## WORK ORDER:
Every entry below should be returned exactly as it appears, with pictures left out.

********

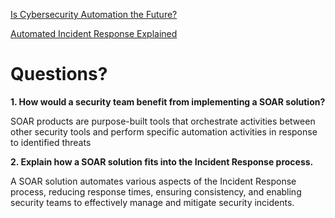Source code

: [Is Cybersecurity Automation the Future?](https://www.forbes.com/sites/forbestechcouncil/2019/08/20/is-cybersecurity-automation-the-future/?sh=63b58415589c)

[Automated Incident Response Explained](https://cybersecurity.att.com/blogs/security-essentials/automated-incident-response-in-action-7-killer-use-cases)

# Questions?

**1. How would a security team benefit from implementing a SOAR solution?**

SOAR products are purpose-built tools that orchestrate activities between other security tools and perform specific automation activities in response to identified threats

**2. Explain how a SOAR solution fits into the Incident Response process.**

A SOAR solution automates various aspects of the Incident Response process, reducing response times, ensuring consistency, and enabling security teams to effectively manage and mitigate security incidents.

********

## OUTPUT BELOW:
Source code

: [Is Cybersecurity Automation the Future?](https://www.forbes.com/sites/forbestechcouncil/2019/08/20/is-cybersecurity-automation-the-future/?sh=63b58415589c)

[Automated Incident Response Explained](https://cybersecurity.att.com/blogs/security-essentials/automated-incident-response-in-action-7-killer-use-cases)

# Questions?

**1. How would a security team benefit from implementing a SOAR solution?**

SOAR products are purpose-built tools that orchestrate activities between other security tools and perform specific automation activities in response to identified threats

**2. Explain how a SOAR solution fits into the Incident Response process.**

A SOAR solution automates various aspects of the Incident Response process, reducing response times, ensuring consistency, and enabling security teams to effectively manage and mitigate security incidents.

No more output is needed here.